Are poisoned fountains necessary, and stinking fires, and filthy dreams, and maggots in the bread of life?

Not my hatred, but my loathing, gnawed hungrily at my life! Ah, ofttimes became I weary of spirit, when I found even the rabble spiritual!

And on the rulers turned I my back, when I saw what they now call ruling: to traffic and bargain for power- with the rabble!

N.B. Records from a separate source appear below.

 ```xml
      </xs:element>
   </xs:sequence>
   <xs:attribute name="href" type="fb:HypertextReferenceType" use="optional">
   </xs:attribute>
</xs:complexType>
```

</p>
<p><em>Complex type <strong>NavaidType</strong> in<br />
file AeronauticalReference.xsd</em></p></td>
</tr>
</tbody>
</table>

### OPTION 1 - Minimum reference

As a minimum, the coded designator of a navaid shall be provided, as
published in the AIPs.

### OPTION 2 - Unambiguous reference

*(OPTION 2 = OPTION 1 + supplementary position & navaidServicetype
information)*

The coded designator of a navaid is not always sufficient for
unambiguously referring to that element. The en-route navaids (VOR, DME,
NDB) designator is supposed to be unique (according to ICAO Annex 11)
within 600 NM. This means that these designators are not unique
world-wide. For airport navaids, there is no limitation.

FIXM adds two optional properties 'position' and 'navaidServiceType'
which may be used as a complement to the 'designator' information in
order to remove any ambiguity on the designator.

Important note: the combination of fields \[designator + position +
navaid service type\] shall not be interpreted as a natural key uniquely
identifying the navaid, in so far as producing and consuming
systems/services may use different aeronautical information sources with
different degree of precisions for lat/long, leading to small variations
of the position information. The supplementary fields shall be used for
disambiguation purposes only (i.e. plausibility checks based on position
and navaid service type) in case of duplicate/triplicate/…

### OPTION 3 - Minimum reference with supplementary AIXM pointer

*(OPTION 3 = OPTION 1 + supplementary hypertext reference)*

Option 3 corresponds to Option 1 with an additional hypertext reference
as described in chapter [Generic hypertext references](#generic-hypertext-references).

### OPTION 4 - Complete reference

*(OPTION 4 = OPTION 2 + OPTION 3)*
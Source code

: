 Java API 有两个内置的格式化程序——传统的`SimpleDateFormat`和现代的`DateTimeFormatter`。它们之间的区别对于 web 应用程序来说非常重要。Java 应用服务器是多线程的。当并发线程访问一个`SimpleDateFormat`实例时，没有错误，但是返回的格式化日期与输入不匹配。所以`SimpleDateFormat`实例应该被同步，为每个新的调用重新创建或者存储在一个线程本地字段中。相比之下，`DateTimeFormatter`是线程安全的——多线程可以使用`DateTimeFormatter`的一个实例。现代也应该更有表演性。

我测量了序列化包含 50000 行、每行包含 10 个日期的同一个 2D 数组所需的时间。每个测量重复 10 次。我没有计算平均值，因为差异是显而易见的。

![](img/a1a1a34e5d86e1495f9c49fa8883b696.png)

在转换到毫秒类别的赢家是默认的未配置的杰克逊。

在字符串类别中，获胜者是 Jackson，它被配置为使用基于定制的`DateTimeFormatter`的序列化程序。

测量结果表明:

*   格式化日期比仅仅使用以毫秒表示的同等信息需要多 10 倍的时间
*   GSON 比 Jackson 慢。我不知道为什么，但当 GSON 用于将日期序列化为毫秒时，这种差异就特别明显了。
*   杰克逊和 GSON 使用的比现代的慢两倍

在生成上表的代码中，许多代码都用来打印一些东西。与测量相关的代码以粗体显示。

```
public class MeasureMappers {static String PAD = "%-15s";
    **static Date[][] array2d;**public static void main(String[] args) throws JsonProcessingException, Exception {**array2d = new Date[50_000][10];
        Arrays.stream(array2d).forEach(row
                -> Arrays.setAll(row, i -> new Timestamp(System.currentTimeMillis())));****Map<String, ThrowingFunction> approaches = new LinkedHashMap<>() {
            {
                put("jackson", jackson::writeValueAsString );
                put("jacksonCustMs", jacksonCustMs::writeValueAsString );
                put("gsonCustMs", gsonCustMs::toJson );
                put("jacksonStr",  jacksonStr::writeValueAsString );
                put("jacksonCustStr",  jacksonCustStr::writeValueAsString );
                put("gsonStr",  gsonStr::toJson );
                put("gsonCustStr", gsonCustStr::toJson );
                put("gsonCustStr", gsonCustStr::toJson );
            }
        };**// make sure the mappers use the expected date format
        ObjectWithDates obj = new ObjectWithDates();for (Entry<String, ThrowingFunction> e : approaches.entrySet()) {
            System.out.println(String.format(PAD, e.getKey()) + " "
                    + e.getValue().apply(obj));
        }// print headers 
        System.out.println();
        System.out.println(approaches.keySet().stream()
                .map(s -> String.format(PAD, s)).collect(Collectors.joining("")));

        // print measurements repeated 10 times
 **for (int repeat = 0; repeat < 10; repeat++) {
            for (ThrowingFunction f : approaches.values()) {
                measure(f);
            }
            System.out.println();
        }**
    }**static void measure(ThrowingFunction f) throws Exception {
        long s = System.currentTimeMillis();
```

Amongst peoples of a strange language did I dwell, with stopped ears: so that the language of their trafficking might remain strange to me, and their bargaining for power.

And holding my nose, I went morosely through all yesterdays and todays: verily, badly smell all yesterdays and todays of the scribbling rabble!

Like a cripple become deaf, and blind, and dumb- thus have I lived long; that I might not live with the power-rabble, the scribe-rabble, and the pleasure-rabble.